Reputation: 1638
I am trying to set amazon EC2 hostname from the tag "Name"
And found the answer to extract tags from instance data.
ec2-describe-tags \
--filter "resource-type=instance" \
--filter "resource-id=$(ec2-metadata -i | cut -d ' ' -f2)" \
--filter "key=Name" | cut -f5
the result is:
+------------+--------------+------+--------+
| resourceId | resourceType | key | value |
+------------+--------------+------+--------+
| i-1xxxxxxx | instance | Name | dev200 |
+------------+--------------+------+--------+
I can see that I am almost there, but how do I get the value(dev200) from the result above? Then I can use it in:
echo $HOSTNAME > /etc/hostname
p.s. I have BASH on the instance, but I am completely lost in the bash document. can someone point me to the correct paragraph?
Upvotes: 2
Views: 7083
Reputation: 1
Another way to get name tag is below.
hostname=$(aws ec2 describe-tags \
--filters "Name=resource-id,Values=$(curl http://169.254.169.254/latest/meta-data/instance-id)" \
--query 'Tags[?Key==`Name`].Value' \
--output text)
And then you can set the hostname using hostnamectl
.
hostnamectl set-hostname "$hostname"
Upvotes: 0
Reputation: 757
You could just use curl, since it is usually installed.
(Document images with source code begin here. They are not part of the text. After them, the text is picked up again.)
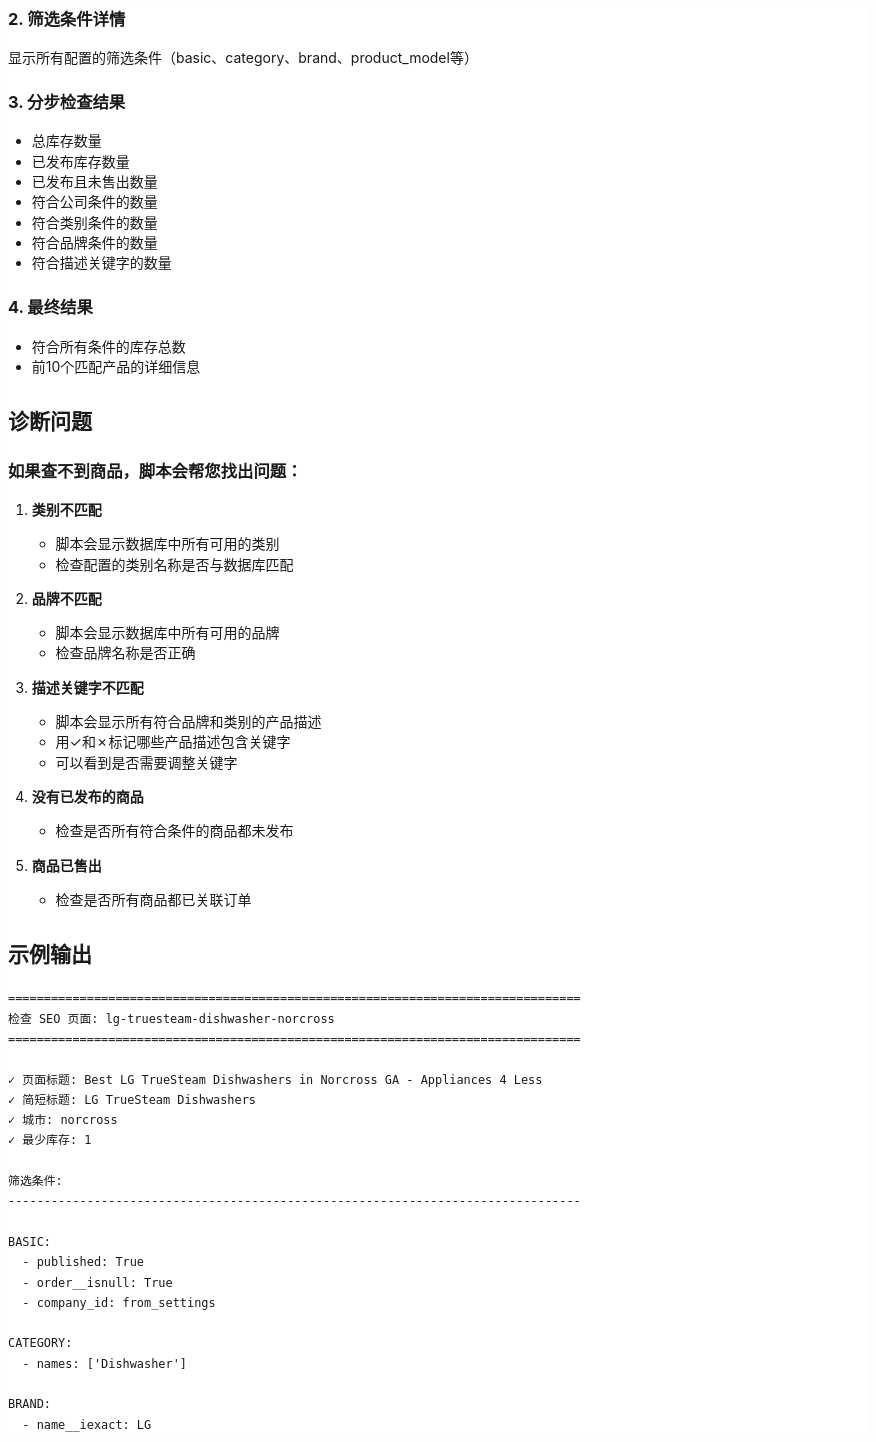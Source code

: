 ### 2. 筛选条件详情
显示所有配置的筛选条件（basic、category、brand、product_model等）

### 3. 分步检查结果
- 总库存数量
- 已发布库存数量
- 已发布且未售出数量
- 符合公司条件的数量
- 符合类别条件的数量
- 符合品牌条件的数量
- 符合描述关键字的数量

### 4. 最终结果
- 符合所有条件的库存总数
- 前10个匹配产品的详细信息

## 诊断问题

### 如果查不到商品，脚本会帮您找出问题：

1. **类别不匹配**
   - 脚本会显示数据库中所有可用的类别
   - 检查配置的类别名称是否与数据库匹配

2. **品牌不匹配**
   - 脚本会显示数据库中所有可用的品牌
   - 检查品牌名称是否正确

3. **描述关键字不匹配**
   - 脚本会显示所有符合品牌和类别的产品描述
   - 用✓和✗标记哪些产品描述包含关键字
   - 可以看到是否需要调整关键字

4. **没有已发布的商品**
   - 检查是否所有符合条件的商品都未发布

5. **商品已售出**
   - 检查是否所有商品都已关联订单

## 示例输出

```
================================================================================
检查 SEO 页面: lg-truesteam-dishwasher-norcross
================================================================================

✓ 页面标题: Best LG TrueSteam Dishwashers in Norcross GA - Appliances 4 Less
✓ 简短标题: LG TrueSteam Dishwashers
✓ 城市: norcross
✓ 最少库存: 1

筛选条件:
--------------------------------------------------------------------------------

BASIC:
  - published: True
  - order__isnull: True
  - company_id: from_settings

CATEGORY:
  - names: ['Dishwasher']

BRAND:
  - name__iexact: LG
```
assigned_host_name=$(curl 'http://169.254.169.254/latest/meta-data/assigned_host_name') assigned_domain_name=$(curl 'http://169.254.169.254/latest/meta-data/assigned_domain_name')
Then just check that the values assigned don't contain a 404 HTML message like below.
<!DOCTYPE html PUBLIC "-//W3C//DTD XHTML 1.0 Transitional//EN" "http://www.w3.org/TR/xhtml1/DTD/xhtml1-transitional.dtd"> <html xmlns="http://www.w3.org/1999/xhtml" xml:lang="en" lang="en"> <head> <title>404 - Not Found</title> </head> <body> <h1>404 - Not Found</h1> </body> </html>
Thenn do whatever magic you want to assign hostname. I'll edit this later today to add how I did that.
Upvotes: 0
Reputation: 1638
After some error and trial, got the script working:
#!/bin/bash
hostname=`ec2-describe-tags --filter "resource-type=instance" \
--filter "resource-id=$(ec2-metadata -i | cut -d ' ' -f2)" \
--filter "key=Name" | grep Name`
IFS="|" read -ra NAME <<< "$hostname"
hostname=${NAME[4]}
echo $hostname
Used IFS to get the string parsed into arrays, and luckily I know the 4th element is always the hostname.
EDIT (20-DEC-2012): In the short time since this was posted, several of the relevant ec2 command line tools have been modified, and flags changed or deprecated (e.g., the -i flag from above no longer seems to work on the current version of ec2metadata). Bearing that in mind, here is the command line script I used to get the current machine's "Name" tag (can't speak to the rest of the script):
ec2-describe-tags --filter "resource-type=instance" --filter "resource-id=$(ec2metadata --instance-id)" | awk '{print $5}'
On Debian/Ubuntu, you need to apt-get install cloud-utils ec2-api-tools
to get these working (the later is only on Ubuntu Multiverse).